Answer A does not weaken the argument. So what if many Alzheimer's patients have normal homocysteine levels? This is consistent with the correlation that increased levels of homocysteine are associated with a higher likelihood of being diagnosed with Alzheimer's disease. Correlations are not conditional statements, so they allow for exceptions.

Answer B has nothing to do with the argument. The argument is solely focused on Alzheimer's disease; we don't care if the conversion of homocysteine into other substances can sometimes have harmful effects unrelated to Alzheimer's disease.

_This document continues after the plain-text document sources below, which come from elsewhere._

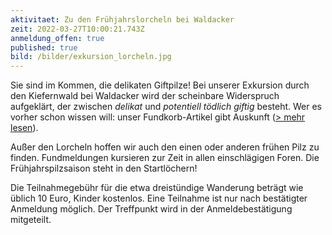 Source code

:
 ```yaml
---
aktivitaet: Zu den Frühjahrslorcheln bei Waldacker
zeit: 2022-03-27T10:00:21.743Z
anmeldung_offen: true
published: true
bild: /bilder/exkursion_lorcheln.jpg
---
```


Sie sind im Kommen, die delikaten Giftpilze! Bei unserer Exkursion durch den Kiefernwald bei Waldacker wird der scheinbare Widerspruch aufgeklärt, der zwischen *delikat* und *potentiell tödlich giftig* besteht. Wer es vorher schon wissen will: unser Fundkorb-Artikel gibt Auskunft ([\> mehr lesen](/artikel/ein-delikater-giftpilz.html)).

Außer den Lorcheln hoffen wir auch den einen oder anderen frühen Pilz zu finden. Fundmeldungen kursieren zur Zeit in allen einschlägigen Foren. Die Frühjahrspilzsaison steht in den Startlöchern! 

Die Teilnahmegebühr für die etwa dreistündige Wanderung beträgt wie üblich 10 Euro, Kinder kostenlos. Eine Teilnahme ist nur nach bestätigter Anmeldung möglich. Der Treffpunkt wird in der Anmeldebestätigung mitgeteilt.
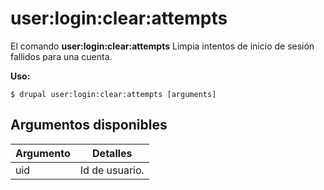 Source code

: # user:login:clear:attempts
El comando **user:login:clear:attempts** Limpia intentos de inicio de sesión fallidos para una cuenta.

**Uso:**
```
$ drupal user:login:clear:attempts [arguments] 
```

## Argumentos disponibles
Argumento | Detalles
---------|-------------
uid | Id de usuario.

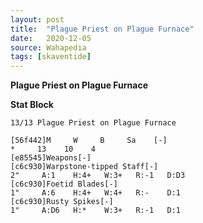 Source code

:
 ```yaml
---
layout: post
title:  "Plague Priest on Plague Furnace"
date:   2020-12-05
source: Wahapedia
tags: [skaventide]
---
```


**Plague Priest on Plague Furnace**

**Stat Block**
```
13/13 Plague Priest on Plague Furnace
```

```
[56f442]M     W     B     Sa    [-]
*     13    10    4     
[e85545]Weapons[-]
[c6c930]Warpstone-tipped Staff[-]
2"     A:1    H:4+   W:3+   R:-1   D:D3  
[c6c930]Foetid Blades[-]
1"     A:6    H:4+   W:4+   R:-    D:1   
[c6c930]Rusty Spikes[-]
1"     A:D6   H:*    W:3+   R:-1   D:1   
```


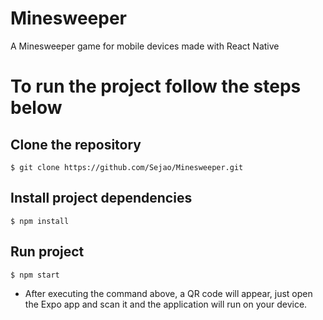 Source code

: # Minesweeper
 A Minesweeper game for mobile devices made with React Native

# To run the project follow the steps  below

## Clone the repository

```
$ git clone https://github.com/Sejao/Minesweeper.git
```

## Install project dependencies
```
$ npm install
```

## Run project
```
$ npm start
```
- After executing the command above, a QR code will appear, just open the Expo app and scan it and the application will run on your device.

Answer C is irrelevant. We don't care about how efficiently B vitamins are metabolized by the body. If C were true, then people could just take vitamin B intravenously or through another method with more bioavailability. Vitamin-mineral supplements aren't the only way to ingest vitamin B.

Answer D suggests that there is a genetic component to Alzheimer's. However, it's still consistent with Alzheimer's having another cause, and it could also be consistent with the flawed argument in the stimulus. This answer does nothing to weaken the argument.

Answer E is exactly what we're looking for. Answer E tells us that B (Alzheimer's disease) actually causes A (increased levels of homocysteine). If this were true, it makes the stimulus's argument that A causes B fall apart. This points out the flaw that we identified earlier in our analysis of the argument, and it's our answer.

Does this make sense? Let us know if you have any more questions!

DevinFuller on July 27 at 08:07PM

So its a causal argument and us providing a different cause weakens the argument. Yes?

Emil-Kunkin on July 30 at 10:21PM

Yep! More specifically we're showing that causality might be the opposite direction, that there is an alternative cause from that the author says, the real chase being the thing that the author thought was the effect.